I was hoping for some hints on how to get started. I've been thinking that the first question is an application of Cayley-Hamilton. But I'm not sure how to start the second one at all.
Both statements are true. Assume $$0 = \alpha_0w + \alpha_1 Tw + \alpha_2T^2w\cdots + \alpha_n T^nw$$
and apply $T^{n}$ to both sides of the equality. We get $$0 = \alpha_0T^n w + \alpha_1 \underbrace{T^{n+1}w}_{= 0} + \alpha_n \underbrace{T^{2n}w}_{= 0} = \alpha_0\underbrace{T^n w}_{\ne 0}$$ We conclude $\alpha_0 = 0$ and proceed inductively:
Assume that $\alpha_0 = \cdots = \alpha_{k-1} = 0$ and let's show that $\alpha_{k} = 0$.
We have
$$0 = \alpha_kT^{k}w + \cdots + \alpha_nT^{n}w$$
Applying $T^{n-k}$ we obtain
$$0 = \alpha_kT^nw + \alpha_{k+1}\underbrace{T^{n+1}w}_{=0} + \cdots + \alpha_n\underbrace{T^{2n-k}w}_{=0} = \alpha_k\underbrace{T^nw}_{\ne 0}$$
and thus $\alpha_k = 0$. Hence we conclude $\alpha_0 = \cdots = \alpha_n = 0$ so the set $\{w, Tw, \ldots, T^nw\}$ is linearly independent.
For the second stament, assume
$$0 = \alpha_0w + \alpha_1 Tw + \alpha_2T^2w\cdots + \alpha_n T^nw + +\beta_0v + \beta_1 Tv + \beta_2 T^2v + \cdots + \beta_m T^mv$$
and apply $T^{m}$ to both sides of the equality.
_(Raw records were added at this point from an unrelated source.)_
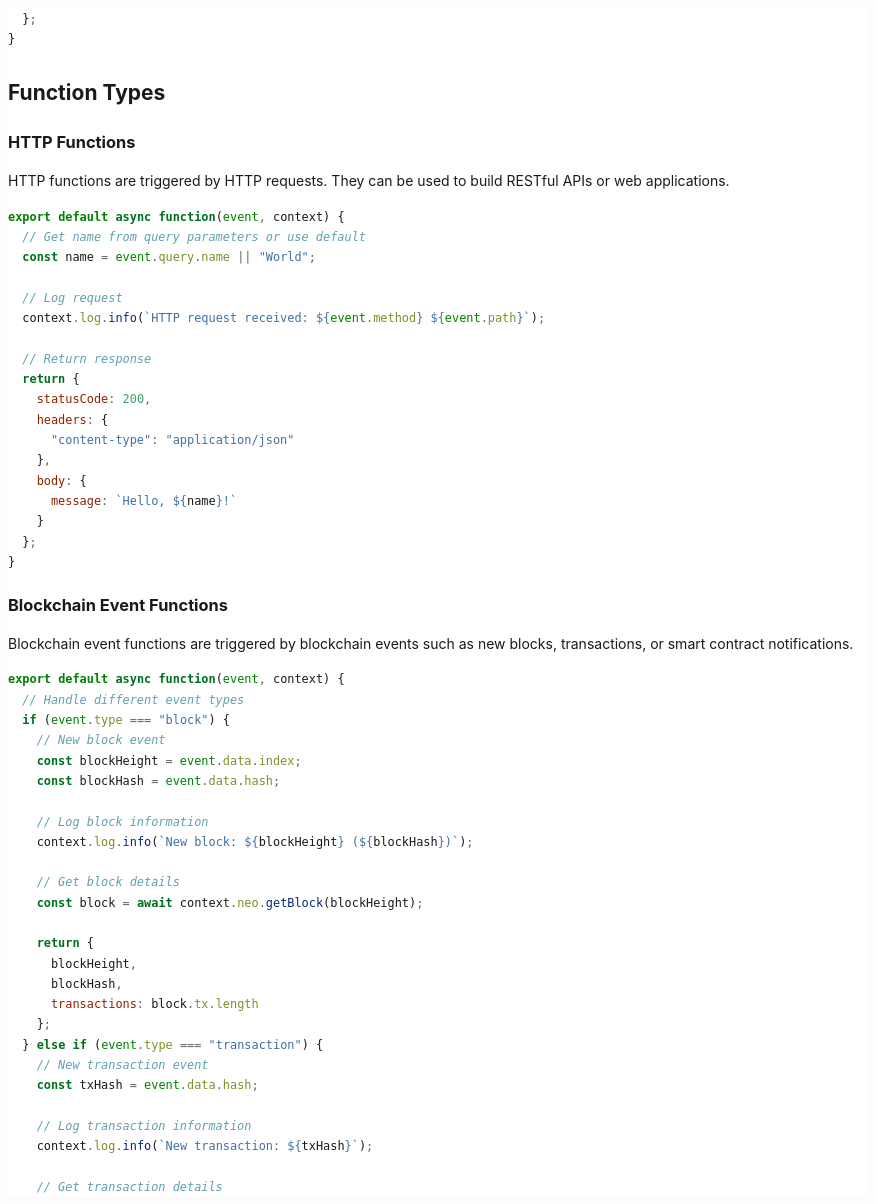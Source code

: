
 ```javascript
  };
}
```

## Function Types

### HTTP Functions

HTTP functions are triggered by HTTP requests. They can be used to build RESTful APIs or web applications.

```javascript
export default async function(event, context) {
  // Get name from query parameters or use default
  const name = event.query.name || "World";
  
  // Log request
  context.log.info(`HTTP request received: ${event.method} ${event.path}`);
  
  // Return response
  return {
    statusCode: 200,
    headers: {
      "content-type": "application/json"
    },
    body: {
      message: `Hello, ${name}!`
    }
  };
}
```

### Blockchain Event Functions

Blockchain event functions are triggered by blockchain events such as new blocks, transactions, or smart contract notifications.

```javascript
export default async function(event, context) {
  // Handle different event types
  if (event.type === "block") {
    // New block event
    const blockHeight = event.data.index;
    const blockHash = event.data.hash;
    
    // Log block information
    context.log.info(`New block: ${blockHeight} (${blockHash})`);
    
    // Get block details
    const block = await context.neo.getBlock(blockHeight);
    
    return {
      blockHeight,
      blockHash,
      transactions: block.tx.length
    };
  } else if (event.type === "transaction") {
    // New transaction event
    const txHash = event.data.hash;
    
    // Log transaction information
    context.log.info(`New transaction: ${txHash}`);
    
    // Get transaction details
```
Because $\{w, Tw, \ldots, T^nw\}$ is $T$-invariant, we get
$$0 = (\text{something in $V$}) + \beta_0 \underbrace{T^{m}v}_{\notin V} $$
Since $T^{m}v \notin V$ we conclude $\beta_0 = 0$ and proceed inductively:
Assume $\beta_0 = \cdots = \beta_{k-1} = 0$ so we have
$$0 = \alpha_0w + \alpha_1 Tw + \alpha_2T^2w\cdots + \alpha_n T^nw + \beta_kT^kv + \cdots + \beta_m T^mv$$
Applying $T^{m-k}$ we obtain
$$0 = (\text{something in $V$}) + \beta_k \underbrace{T^{m}v}_{\notin V} $$
Since $T^{m}v \notin V$ we conclude $\beta_k = 0$. Therefore $\beta_0 = \cdots = \beta_m = 0$.
Now we have
$$0 = \alpha_0w + \alpha_1 Tw + \alpha_2T^2w\cdots + \alpha_n T^nw$$
and by the linear independence of $\{w, Tw, \ldots, T^nw\}$ we finally conclude $\alpha_0 = \cdots = \alpha_n = 0$ so all scalars are $0$.
Hence, $\{w, Tw, \ldots, T^nw, v, Tv, \ldots, T^mv\}$ is linearly independent.